1. Employers do not need a Section 125 plan document in place in order for employees to pay for qualified benefits (for example, health, dental, vision premiums) pretax.
Truth: A written plan document is mandatory and should be amended or restated from time to time, to remain current.
2. Most group health insurers and health plan third-party administrators are experts on Section 125 plan rules and regulations.
Truth: Most are relatively unfamiliar with Section 125, and do not keep track of which employer clients are operating under a Section 125 plan and which are not. For example, most do not keep a copy of the employer’s Section 125 plan document on file.
3. Everyone who is eligible under the health plan may participate in the Section 125 plan.
Truth: Only employees are eligible to participate in the Section 125 plan. Certain individuals, such as partners in a partnership and over 2% shareholders in an S-corporation, are ineligible to participate. While spouses and dependents cannot participate, they can receive tax-favored benefits as beneficiaries. Meanwhile, nontax dependents, such as certain domestic partners, cannot. Check with your tax adviser. Double-check the eligibility section in your document.
4. If a certain midyear election change is not permissible under the Section 125 plan document but is allowed by a component plan (for example, the health plan), it’s OK to allow the change.
Truth: The terms of the Section 125 plan document must be followed. The salary reduction election must remain in place unless the Section 125 plan permits the change. Similarly, the health insurer or administrator is not bound by eligibility terms in the Section 125 plan that differ from those in the health plan documents. If hours and waiting-period requirements, for example, are included in your Section 125 plan document, double-check that those terms are in sync with your health plan documents.
5. Section 125 plan documents must include all permissible status changes (aka, qualifying events), as defined by the United States Treasury.
Truth: Employers are not required to include all permissible events in the plan document. Now is a good time to double-check if your plan excludes any of these and if there continues to be a solid rationale for doing so. For example, two new status changes that many employers have not adopted are related to Affordable Care Act marketplace enrollment opportunities.

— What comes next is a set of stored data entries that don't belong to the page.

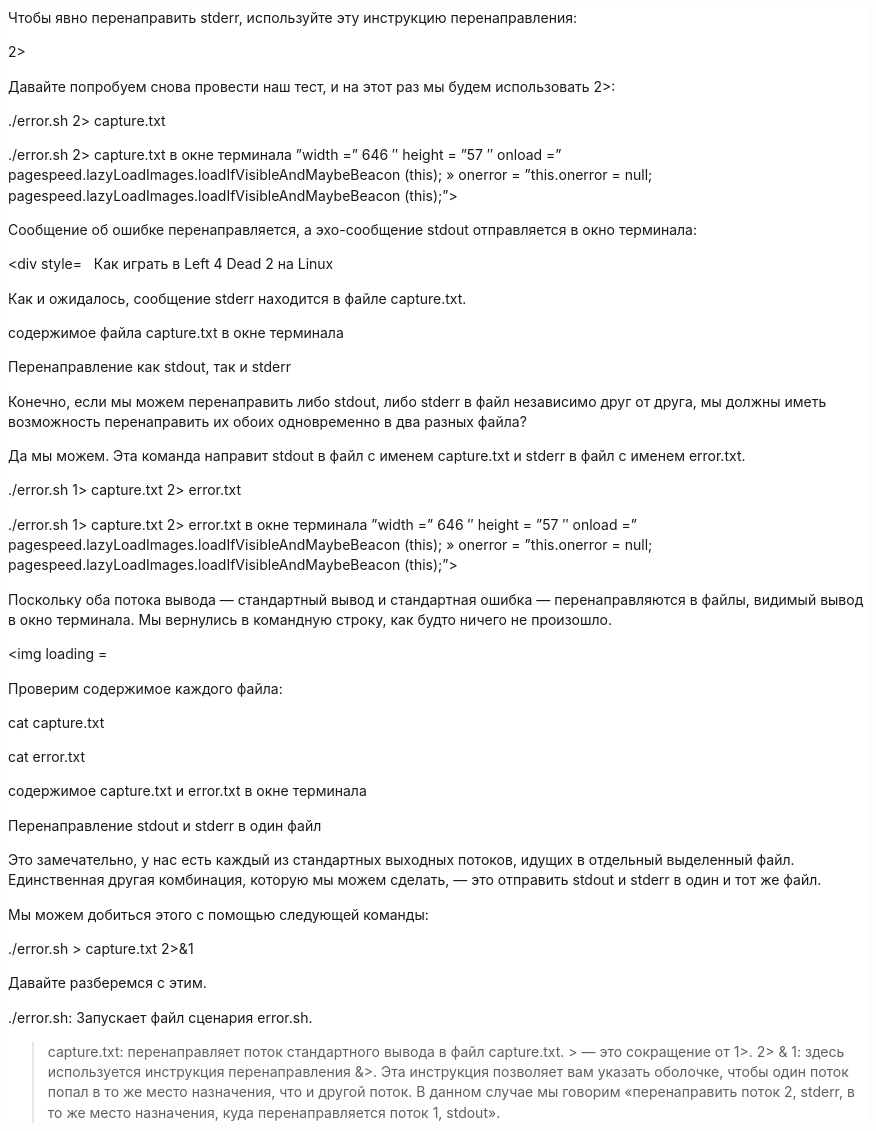    Чтобы явно перенаправить stderr, используйте эту инструкцию перенаправления:

 2>

   Давайте попробуем снова провести наш тест, и на этот раз мы будем использовать 2>:

 ./error.sh 2> capture.txt

   ./error.sh 2> capture.txt в окне терминала ”width =” 646 ″ height = ”57 ″ onload =”
   pagespeed.lazyLoadImages.loadIfVisibleAndMaybeBeacon (this); » onerror = ”this.onerror = null;
   pagespeed.lazyLoadImages.loadIfVisibleAndMaybeBeacon (this);”> </p> <p> Сообщение об ошибке перенаправляется, а эхо-сообщение
   stdout отправляется в окно терминала: </p> <div style=
     Как играть в Left 4 Dead 2 на Linux

   Как и ожидалось, сообщение stderr находится в файле capture.txt.

   содержимое файла capture.txt в окне терминала

Перенаправление как stdout, так и stderr

   Конечно, если мы можем перенаправить либо stdout, либо stderr в файл независимо друг от друга, мы должны иметь возможность
   перенаправить их обоих одновременно в два разных файла?

   Да мы можем. Эта команда направит stdout в файл с именем capture.txt и stderr в файл с именем error.txt.

 ./error.sh 1> capture.txt 2> error.txt

   ./error.sh 1> capture.txt 2> error.txt в окне терминала ”width =” 646 ″ height = ”57 ″ onload =”
   pagespeed.lazyLoadImages.loadIfVisibleAndMaybeBeacon (this); » onerror = ”this.onerror = null;
   pagespeed.lazyLoadImages.loadIfVisibleAndMaybeBeacon (this);”> </p> <p> Поскольку оба потока вывода — стандартный вывод и
   стандартная ошибка — перенаправляются в файлы, видимый вывод в окно терминала. Мы вернулись в командную строку, как будто ничего
   не произошло. </p> <p> <img loading =

   Проверим содержимое каждого файла:

 cat capture.txt

 cat error.txt

   содержимое capture.txt и error.txt в окне терминала

Перенаправление stdout и stderr в один файл

   Это замечательно, у нас есть каждый из стандартных выходных потоков, идущих в отдельный выделенный файл. Единственная другая
   комбинация, которую мы можем сделать, — это отправить stdout и stderr в один и тот же файл.

   Мы можем добиться этого с помощью следующей команды:

 ./error.sh > capture.txt 2>&1

   Давайте разберемся с этим.

   ./error.sh: Запускает файл сценария error.sh.
   > capture.txt: перенаправляет поток стандартного вывода в файл capture.txt. > — это сокращение от 1>.
   2> & 1: здесь используется инструкция перенаправления &>. Эта инструкция позволяет вам указать оболочке, чтобы один поток попал
   в то же место назначения, что и другой поток. В данном случае мы говорим «перенаправить поток 2, stderr, в то же место
   назначения, куда перенаправляется поток 1, stdout».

6. Employee pretax health savings account contributions don’t flow through a Section 125 plan, and shouldn’t be listed as an available benefit in the Section 125 plan document.
Truth: The only way to allow pretax contributions to an HSA is through a Section 125 plan. Consult with your benefits adviser and double-check that pretax HSA contributions are allowed in your Section 125 plan.
7. Health reimbursement arrangement dollars may flow through a Section 125 plan.
Truth: HRA contributions may only be made by employers and are not a permissible benefit under Section 125. This rule, for example, doesn’t permit HRA dollars to be available to employees within a traditional cafeteria plan offering.
8. It’s a good idea to allow employees to pay for supplemental medical products (e.g., accident, cancer, hospital indemnity) pretax through a Section 125 plan.
Truth: This allowance can quickly open up a compliance Pandora’s box for employers and should generally be avoided. Check with your tax adviser and attorney. Resist the temptation to take guidance on this matter from the vendor selling these products.
9. Fully insured health plans are exempt from Section 125 nondiscrimination testing.
Truth: Section 125 nondiscrimination testing (not to be confused with the delayed ACA nondiscrimination rules) applies even if the plan is insured. It also applies if the plan is self-funded.